> **Task directions**: Look below for the line holding "You can find" and the line holding "### SonarSource Community Forum". Transcribe exactly those lines and all lines between them, nothing more.

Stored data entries
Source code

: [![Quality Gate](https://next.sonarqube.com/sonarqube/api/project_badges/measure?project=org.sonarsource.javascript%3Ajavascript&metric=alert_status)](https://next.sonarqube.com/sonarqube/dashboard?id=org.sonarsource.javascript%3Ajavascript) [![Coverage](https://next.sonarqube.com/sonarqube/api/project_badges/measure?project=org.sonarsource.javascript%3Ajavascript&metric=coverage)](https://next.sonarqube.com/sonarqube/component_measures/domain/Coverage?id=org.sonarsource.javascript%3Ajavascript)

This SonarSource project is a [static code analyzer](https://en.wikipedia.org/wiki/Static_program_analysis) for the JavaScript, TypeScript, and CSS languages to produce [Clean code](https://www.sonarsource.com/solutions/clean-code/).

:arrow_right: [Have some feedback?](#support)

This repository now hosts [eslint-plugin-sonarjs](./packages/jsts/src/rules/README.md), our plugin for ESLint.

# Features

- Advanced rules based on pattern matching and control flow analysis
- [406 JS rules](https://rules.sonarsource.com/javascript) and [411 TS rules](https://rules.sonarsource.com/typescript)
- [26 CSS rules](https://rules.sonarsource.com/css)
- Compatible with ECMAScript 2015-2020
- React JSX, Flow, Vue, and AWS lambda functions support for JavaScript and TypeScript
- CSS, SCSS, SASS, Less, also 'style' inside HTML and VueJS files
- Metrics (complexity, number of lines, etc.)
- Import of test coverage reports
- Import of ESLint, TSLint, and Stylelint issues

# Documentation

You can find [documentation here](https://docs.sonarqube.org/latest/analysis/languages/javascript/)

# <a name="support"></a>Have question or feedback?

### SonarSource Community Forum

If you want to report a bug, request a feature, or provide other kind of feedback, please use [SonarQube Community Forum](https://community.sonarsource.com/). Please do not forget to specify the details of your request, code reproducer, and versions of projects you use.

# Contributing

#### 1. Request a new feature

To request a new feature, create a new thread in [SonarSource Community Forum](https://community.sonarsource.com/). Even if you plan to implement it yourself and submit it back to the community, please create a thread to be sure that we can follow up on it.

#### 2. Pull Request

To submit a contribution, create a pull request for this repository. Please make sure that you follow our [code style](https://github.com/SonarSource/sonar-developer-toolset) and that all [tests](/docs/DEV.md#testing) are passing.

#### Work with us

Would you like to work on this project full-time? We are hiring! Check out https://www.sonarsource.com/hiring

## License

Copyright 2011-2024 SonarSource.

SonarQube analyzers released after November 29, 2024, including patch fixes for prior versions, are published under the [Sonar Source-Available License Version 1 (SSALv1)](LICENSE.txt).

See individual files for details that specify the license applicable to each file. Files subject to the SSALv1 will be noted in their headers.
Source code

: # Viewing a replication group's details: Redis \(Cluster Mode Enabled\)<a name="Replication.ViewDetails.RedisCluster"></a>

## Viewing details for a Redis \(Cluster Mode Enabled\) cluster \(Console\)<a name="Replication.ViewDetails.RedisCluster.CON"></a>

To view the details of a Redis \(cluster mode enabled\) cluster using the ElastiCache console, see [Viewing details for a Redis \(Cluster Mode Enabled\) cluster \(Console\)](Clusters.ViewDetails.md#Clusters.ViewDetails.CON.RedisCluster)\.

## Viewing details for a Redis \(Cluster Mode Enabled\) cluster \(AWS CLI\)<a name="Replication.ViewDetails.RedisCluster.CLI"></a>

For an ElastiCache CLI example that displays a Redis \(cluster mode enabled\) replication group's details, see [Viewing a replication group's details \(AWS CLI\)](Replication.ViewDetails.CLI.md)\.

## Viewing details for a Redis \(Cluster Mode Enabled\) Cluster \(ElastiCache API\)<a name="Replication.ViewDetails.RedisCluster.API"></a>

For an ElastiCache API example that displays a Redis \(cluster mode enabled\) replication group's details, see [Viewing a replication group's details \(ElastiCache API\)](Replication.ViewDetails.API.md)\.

> **Solution**:
You can find [documentation here](https://docs.sonarqube.org/latest/analysis/languages/javascript/)

# <a name="support"></a>Have question or feedback?

### SonarSource Community Forum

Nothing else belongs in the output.